Assigned task — Give back the entries that follow exactly as written. Any picture gets left out.

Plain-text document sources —

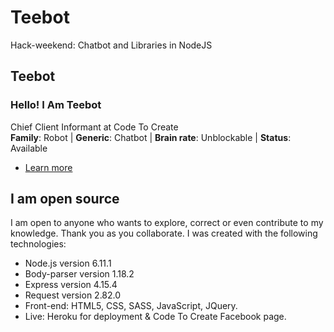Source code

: # Teebot
Hack-weekend:  Chatbot and Libraries in NodeJS

<section id="intro" class="wrapper style1 fullscreen fade-up">
						<div class="inner">
							<h1>Teebot</h1>
							<h3>Hello! I Am Teebot</h3>
							<p>Chief Client Informant at Code To Create</b> 
							<br> <b>Family</b>: Robot | <b>Generic</b>: Chatbot | <b>Brain rate</b>: Unblockable | <b>Status</b>: Available							
							<ul class="actions">
								<li><a href="secret-sea-83423.herokuapp.com" target="_blank" class="button scrolly">Learn more</a></li>
							</ul>
						</div>
					</section>
<section id="one" class="wrapper style2 spotlights">
						<section>
							<div class="content">
								<div class="inner">
									<h2>I am open source</h2>
									<p>I am open to anyone who wants to explore, correct or even contribute to my knowledge. Thank you as you collaborate. I was created with the following technologies:</p>
									<ul class="actions">
										<li>Node.js version 6.11.1</li>
										<li>Body-parser version 1.18.2</li>
										<li>Express version 4.15.4</li>
										<li>Request version 2.82.0</li>
										<li>Front-end: HTML5, CSS, SASS, JavaScript, JQuery.</li>
										<li>Live: Heroku for deployment & Code To Create Facebook page.</li>
									</ul>
								</div>
							</div>
						</section>
						<section>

Output of the exercise —
Source code

: # Teebot
Hack-weekend:  Chatbot and Libraries in NodeJS

<section id="intro" class="wrapper style1 fullscreen fade-up">
						<div class="inner">
							<h1>Teebot</h1>
							<h3>Hello! I Am Teebot</h3>
							<p>Chief Client Informant at Code To Create</b> 
							<br> <b>Family</b>: Robot | <b>Generic</b>: Chatbot | <b>Brain rate</b>: Unblockable | <b>Status</b>: Available							
							<ul class="actions">
								<li><a href="secret-sea-83423.herokuapp.com" target="_blank" class="button scrolly">Learn more</a></li>
							</ul>
						</div>
					</section>
<section id="one" class="wrapper style2 spotlights">
						<section>
							<div class="content">
								<div class="inner">
									<h2>I am open source</h2>
									<p>I am open to anyone who wants to explore, correct or even contribute to my knowledge. Thank you as you collaborate. I was created with the following technologies:</p>
									<ul class="actions">
										<li>Node.js version 6.11.1</li>
										<li>Body-parser version 1.18.2</li>
										<li>Express version 4.15.4</li>
										<li>Request version 2.82.0</li>
										<li>Front-end: HTML5, CSS, SASS, JavaScript, JQuery.</li>
										<li>Live: Heroku for deployment & Code To Create Facebook page.</li>
									</ul>
								</div>
							</div>
						</section>
						<section>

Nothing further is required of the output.